----- LISTED RECORDS -----
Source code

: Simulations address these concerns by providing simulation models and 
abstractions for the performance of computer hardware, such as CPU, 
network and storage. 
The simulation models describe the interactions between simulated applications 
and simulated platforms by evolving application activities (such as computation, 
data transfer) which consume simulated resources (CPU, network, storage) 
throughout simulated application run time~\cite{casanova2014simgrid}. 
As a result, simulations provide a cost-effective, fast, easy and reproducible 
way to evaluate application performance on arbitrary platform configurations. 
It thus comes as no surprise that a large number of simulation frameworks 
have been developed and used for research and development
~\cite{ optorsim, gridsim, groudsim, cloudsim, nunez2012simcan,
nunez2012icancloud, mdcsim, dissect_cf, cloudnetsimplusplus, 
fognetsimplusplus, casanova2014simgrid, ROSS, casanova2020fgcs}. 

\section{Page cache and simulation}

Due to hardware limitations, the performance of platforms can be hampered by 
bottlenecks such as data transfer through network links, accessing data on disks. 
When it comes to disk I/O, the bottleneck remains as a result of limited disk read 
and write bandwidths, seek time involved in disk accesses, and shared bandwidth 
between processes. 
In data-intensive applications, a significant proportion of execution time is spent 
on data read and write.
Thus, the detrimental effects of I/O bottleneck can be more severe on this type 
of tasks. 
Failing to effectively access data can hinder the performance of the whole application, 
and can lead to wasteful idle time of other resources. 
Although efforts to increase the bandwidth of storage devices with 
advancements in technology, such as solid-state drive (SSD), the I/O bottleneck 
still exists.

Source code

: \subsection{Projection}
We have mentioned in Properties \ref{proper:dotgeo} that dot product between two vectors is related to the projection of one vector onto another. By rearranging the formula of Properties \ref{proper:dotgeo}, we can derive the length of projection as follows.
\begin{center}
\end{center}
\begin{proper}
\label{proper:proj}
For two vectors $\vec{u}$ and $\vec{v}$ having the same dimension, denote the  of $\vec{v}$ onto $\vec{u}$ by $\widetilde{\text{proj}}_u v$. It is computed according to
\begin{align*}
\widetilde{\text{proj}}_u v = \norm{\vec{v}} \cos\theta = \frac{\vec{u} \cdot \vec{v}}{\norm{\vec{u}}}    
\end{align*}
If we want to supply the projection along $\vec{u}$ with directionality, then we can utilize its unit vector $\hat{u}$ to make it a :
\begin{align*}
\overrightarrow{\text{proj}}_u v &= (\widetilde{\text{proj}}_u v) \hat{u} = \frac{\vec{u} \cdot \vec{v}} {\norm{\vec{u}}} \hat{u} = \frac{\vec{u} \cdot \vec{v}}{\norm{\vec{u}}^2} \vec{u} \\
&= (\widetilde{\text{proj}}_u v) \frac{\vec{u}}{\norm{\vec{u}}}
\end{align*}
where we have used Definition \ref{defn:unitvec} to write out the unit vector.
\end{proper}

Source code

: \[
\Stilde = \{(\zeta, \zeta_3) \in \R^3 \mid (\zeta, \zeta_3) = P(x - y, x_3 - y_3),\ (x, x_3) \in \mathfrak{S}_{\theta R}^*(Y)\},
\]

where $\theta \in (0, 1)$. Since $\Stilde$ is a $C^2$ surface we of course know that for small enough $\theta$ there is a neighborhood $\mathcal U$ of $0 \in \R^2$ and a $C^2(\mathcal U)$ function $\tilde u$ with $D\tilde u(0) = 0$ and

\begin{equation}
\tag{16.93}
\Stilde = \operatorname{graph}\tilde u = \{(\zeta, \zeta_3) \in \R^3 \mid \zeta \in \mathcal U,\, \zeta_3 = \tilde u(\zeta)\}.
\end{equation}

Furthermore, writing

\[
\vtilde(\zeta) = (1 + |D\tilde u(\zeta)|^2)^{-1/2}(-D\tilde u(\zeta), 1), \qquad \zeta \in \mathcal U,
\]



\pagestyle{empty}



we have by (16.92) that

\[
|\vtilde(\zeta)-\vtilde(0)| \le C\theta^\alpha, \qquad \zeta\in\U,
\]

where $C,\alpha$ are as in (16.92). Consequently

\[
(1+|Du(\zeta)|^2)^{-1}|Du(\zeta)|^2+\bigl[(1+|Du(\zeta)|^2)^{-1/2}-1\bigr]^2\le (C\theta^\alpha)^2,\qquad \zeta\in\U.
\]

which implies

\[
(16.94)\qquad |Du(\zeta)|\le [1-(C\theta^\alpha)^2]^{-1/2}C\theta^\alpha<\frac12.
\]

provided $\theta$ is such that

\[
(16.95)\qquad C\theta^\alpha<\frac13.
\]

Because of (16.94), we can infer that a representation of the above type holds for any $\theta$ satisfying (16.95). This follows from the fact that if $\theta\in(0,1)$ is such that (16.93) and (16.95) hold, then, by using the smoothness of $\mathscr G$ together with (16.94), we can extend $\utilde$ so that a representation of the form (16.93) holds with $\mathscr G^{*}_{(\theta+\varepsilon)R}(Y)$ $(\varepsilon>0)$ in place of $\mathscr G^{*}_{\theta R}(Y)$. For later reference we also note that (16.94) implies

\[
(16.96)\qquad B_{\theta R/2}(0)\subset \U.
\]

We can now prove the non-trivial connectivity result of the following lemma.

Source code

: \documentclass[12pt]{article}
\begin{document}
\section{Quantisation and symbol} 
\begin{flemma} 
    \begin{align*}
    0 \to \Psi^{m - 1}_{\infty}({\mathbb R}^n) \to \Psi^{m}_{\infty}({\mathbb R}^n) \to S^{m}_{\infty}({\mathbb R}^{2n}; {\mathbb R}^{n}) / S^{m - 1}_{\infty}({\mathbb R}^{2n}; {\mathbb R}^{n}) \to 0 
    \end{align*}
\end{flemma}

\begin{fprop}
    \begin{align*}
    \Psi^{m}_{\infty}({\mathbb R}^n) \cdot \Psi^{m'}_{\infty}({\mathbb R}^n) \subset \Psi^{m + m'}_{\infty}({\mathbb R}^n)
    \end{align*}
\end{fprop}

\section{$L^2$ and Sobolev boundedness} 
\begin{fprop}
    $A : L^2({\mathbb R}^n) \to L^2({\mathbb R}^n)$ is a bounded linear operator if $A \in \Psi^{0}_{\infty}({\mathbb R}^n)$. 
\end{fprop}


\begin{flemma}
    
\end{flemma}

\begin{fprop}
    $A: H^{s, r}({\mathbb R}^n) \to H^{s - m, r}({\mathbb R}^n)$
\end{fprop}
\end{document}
-----
## REQUIREMENT
Write out the entries in full, exactly as given.

## SOLUTION TO THIS TASK
Source code

: Simulations address these concerns by providing simulation models and 
abstractions for the performance of computer hardware, such as CPU, 
network and storage. 
The simulation models describe the interactions between simulated applications 
and simulated platforms by evolving application activities (such as computation, 
data transfer) which consume simulated resources (CPU, network, storage) 
throughout simulated application run time~\cite{casanova2014simgrid}. 
As a result, simulations provide a cost-effective, fast, easy and reproducible 
way to evaluate application performance on arbitrary platform configurations. 
It thus comes as no surprise that a large number of simulation frameworks 
have been developed and used for research and development
~\cite{ optorsim, gridsim, groudsim, cloudsim, nunez2012simcan,
nunez2012icancloud, mdcsim, dissect_cf, cloudnetsimplusplus, 
fognetsimplusplus, casanova2014simgrid, ROSS, casanova2020fgcs}. 

\section{Page cache and simulation}

Due to hardware limitations, the performance of platforms can be hampered by 
bottlenecks such as data transfer through network links, accessing data on disks. 
When it comes to disk I/O, the bottleneck remains as a result of limited disk read 
and write bandwidths, seek time involved in disk accesses, and shared bandwidth 
between processes. 
In data-intensive applications, a significant proportion of execution time is spent 
on data read and write.
Thus, the detrimental effects of I/O bottleneck can be more severe on this type 
of tasks. 
Failing to effectively access data can hinder the performance of the whole application, 
and can lead to wasteful idle time of other resources. 
Although efforts to increase the bandwidth of storage devices with 
advancements in technology, such as solid-state drive (SSD), the I/O bottleneck 
still exists.

Source code

: \subsection{Projection}
We have mentioned in Properties \ref{proper:dotgeo} that dot product between two vectors is related to the projection of one vector onto another. By rearranging the formula of Properties \ref{proper:dotgeo}, we can derive the length of projection as follows.
\begin{center}
\end{center}
\begin{proper}
\label{proper:proj}
For two vectors $\vec{u}$ and $\vec{v}$ having the same dimension, denote the  of $\vec{v}$ onto $\vec{u}$ by $\widetilde{\text{proj}}_u v$. It is computed according to
\begin{align*}
\widetilde{\text{proj}}_u v = \norm{\vec{v}} \cos\theta = \frac{\vec{u} \cdot \vec{v}}{\norm{\vec{u}}}    
\end{align*}
If we want to supply the projection along $\vec{u}$ with directionality, then we can utilize its unit vector $\hat{u}$ to make it a :
\begin{align*}
\overrightarrow{\text{proj}}_u v &= (\widetilde{\text{proj}}_u v) \hat{u} = \frac{\vec{u} \cdot \vec{v}} {\norm{\vec{u}}} \hat{u} = \frac{\vec{u} \cdot \vec{v}}{\norm{\vec{u}}^2} \vec{u} \\
&= (\widetilde{\text{proj}}_u v) \frac{\vec{u}}{\norm{\vec{u}}}
\end{align*}
where we have used Definition \ref{defn:unitvec} to write out the unit vector.
\end{proper}

Source code

: \[
\Stilde = \{(\zeta, \zeta_3) \in \R^3 \mid (\zeta, \zeta_3) = P(x - y, x_3 - y_3),\ (x, x_3) \in \mathfrak{S}_{\theta R}^*(Y)\},
\]

where $\theta \in (0, 1)$. Since $\Stilde$ is a $C^2$ surface we of course know that for small enough $\theta$ there is a neighborhood $\mathcal U$ of $0 \in \R^2$ and a $C^2(\mathcal U)$ function $\tilde u$ with $D\tilde u(0) = 0$ and

\begin{equation}
\tag{16.93}
\Stilde = \operatorname{graph}\tilde u = \{(\zeta, \zeta_3) \in \R^3 \mid \zeta \in \mathcal U,\, \zeta_3 = \tilde u(\zeta)\}.
\end{equation}

Furthermore, writing

\[
\vtilde(\zeta) = (1 + |D\tilde u(\zeta)|^2)^{-1/2}(-D\tilde u(\zeta), 1), \qquad \zeta \in \mathcal U,
\]



\pagestyle{empty}



we have by (16.92) that

\[
|\vtilde(\zeta)-\vtilde(0)| \le C\theta^\alpha, \qquad \zeta\in\U,
\]

where $C,\alpha$ are as in (16.92). Consequently

\[
(1+|Du(\zeta)|^2)^{-1}|Du(\zeta)|^2+\bigl[(1+|Du(\zeta)|^2)^{-1/2}-1\bigr]^2\le (C\theta^\alpha)^2,\qquad \zeta\in\U.
\]

which implies

\[
(16.94)\qquad |Du(\zeta)|\le [1-(C\theta^\alpha)^2]^{-1/2}C\theta^\alpha<\frac12.
\]

provided $\theta$ is such that

\[
(16.95)\qquad C\theta^\alpha<\frac13.
\]

Because of (16.94), we can infer that a representation of the above type holds for any $\theta$ satisfying (16.95). This follows from the fact that if $\theta\in(0,1)$ is such that (16.93) and (16.95) hold, then, by using the smoothness of $\mathscr G$ together with (16.94), we can extend $\utilde$ so that a representation of the form (16.93) holds with $\mathscr G^{*}_{(\theta+\varepsilon)R}(Y)$ $(\varepsilon>0)$ in place of $\mathscr G^{*}_{\theta R}(Y)$. For later reference we also note that (16.94) implies

\[
(16.96)\qquad B_{\theta R/2}(0)\subset \U.
\]

We can now prove the non-trivial connectivity result of the following lemma.

Source code

: \documentclass[12pt]{article}
\begin{document}
\section{Quantisation and symbol} 
\begin{flemma} 
    \begin{align*}
    0 \to \Psi^{m - 1}_{\infty}({\mathbb R}^n) \to \Psi^{m}_{\infty}({\mathbb R}^n) \to S^{m}_{\infty}({\mathbb R}^{2n}; {\mathbb R}^{n}) / S^{m - 1}_{\infty}({\mathbb R}^{2n}; {\mathbb R}^{n}) \to 0 
    \end{align*}
\end{flemma}

\begin{fprop}
    \begin{align*}
    \Psi^{m}_{\infty}({\mathbb R}^n) \cdot \Psi^{m'}_{\infty}({\mathbb R}^n) \subset \Psi^{m + m'}_{\infty}({\mathbb R}^n)
    \end{align*}
\end{fprop}

\section{$L^2$ and Sobolev boundedness} 
\begin{fprop}
    $A : L^2({\mathbb R}^n) \to L^2({\mathbb R}^n)$ is a bounded linear operator if $A \in \Psi^{0}_{\infty}({\mathbb R}^n)$. 
\end{fprop}


\begin{flemma}
    
\end{flemma}

\begin{fprop}
    $A: H^{s, r}({\mathbb R}^n) \to H^{s - m, r}({\mathbb R}^n)$
\end{fprop}
\end{document}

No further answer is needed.